A decade later, sandwich shop returns

By The Spokesman-Review
Dan Pelle photo

Pat Matthews delivers a sandwich to a customer during the noon-time rush at the Sandwich Gardens in River Park Square, February 3, 2009 in Spokane, Wash. DAN PELLE The Spokesman-Review
(Full-size photo)

Pat Matthews handed out more than a thousand free sandwich coupons in 1998, when he closed the doors on his downtown Spokane lunchtime eatery, Sandwich Gardens.

“I expected I’d be back (in River Park Square mall) in about a year,” said Matthews.

This week, 10 years later, Matthews finally came back.

Right around midmorning one customer came in and handed him the nearly-pristine coupon. “He got his free meal,” Matthews said of the unidentified customer.

Today, when he expects to see that customer again, Matthews will ask him to autograph that coupon. He plans to frame and hang it inside the shop, located on the second level of the mall.

Two days back inside River Park Square, Matthews has heard plenty of other customers thanking him for returning.

In 1998 his shop was in the section of the mall demolished to make way for the new Nordstrom store. He had little choice but to close in a location he’d been in for 23 years.
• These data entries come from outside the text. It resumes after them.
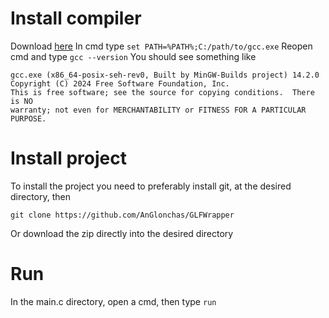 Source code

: # Install compiler
Download [here](https://github.com/niXman/mingw-builds-binaries/releases/download/14.2.0-rt_v12-rev1/x86_64-14.2.0-release-win32-seh-msvcrt-rt_v12-rev1.7z)
In cmd type `set PATH=%PATH%;C:/path/to/gcc.exe`
Reopen cmd and type `gcc --version`
You should see something like
```
gcc.exe (x86_64-posix-seh-rev0, Built by MinGW-Builds project) 14.2.0
Copyright (C) 2024 Free Software Foundation, Inc.
This is free software; see the source for copying conditions.  There is NO
warranty; not even for MERCHANTABILITY or FITNESS FOR A PARTICULAR PURPOSE.
```

# Install project
To install the project you need to preferably install git,
at the desired directory, then
```
git clone https://github.com/AnGlonchas/GLFWrapper
```
Or download the zip directly into the desired directory

# Run
In the main.c directory, open a cmd, then type `run` 
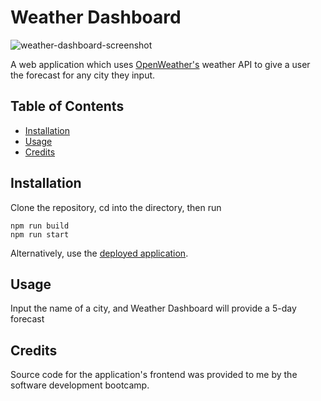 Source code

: # Weather Dashboard

![weather-dashboard-screenshot](https://github.com/user-attachments/assets/d8b0cc65-4bdd-4de2-948c-ab63f6c56ce1)

A web application which uses [OpenWeather's](https://openweathermap.org/) weather API to give a user the forecast for any city they input.

## Table of Contents

- [Installation](#installation)
- [Usage](#usage)
- [Credits](#credits)

## Installation

Clone the repository, cd into the directory, then run
```
npm run build
npm run start
```
Alternatively, use the [deployed application](https://weather-dashboard-9ka5.onrender.com/).

## Usage

Input the name of a city, and Weather Dashboard will provide a 5-day forecast

## Credits

Source code for the application's frontend was provided to me by the software development bootcamp.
He focused on his other Sandwich Gardens, inside the Heart Institute building on the South Hill, and on his Sandwich Gardens Kitchen catering business.

Matthews kept planning to get back downtown but said he couldn’t find an available space in the mall.

A year ago a friend told him that a storage space on the mall’s second level could be remodeled and was available. After Matthews contacted mall managers, they told him the space next to the storage area, occupied by Teddy Bear Junction, could be his at the end of 2008.

What hasn’t changed is Sandwich Garden’s food supplier — the catering kitchen Matthews operates at 2628 W. Eighth. “That’s where we produce everything we serve, and we use that kitchen to cater food for other restaurants,” Matthews said.

Matthews, however, thrives on being at the counter. He spends half his lunch hours chatting with customers and hearing them talk about food.

That’s something he did for 23 years downtown, and then from 1998 to 2007 at the Heart Institute, when remodeling there closed his second Sandwich Gardens shop.

“It’s great to be back and work with the public. That’s what I really wanted to do.”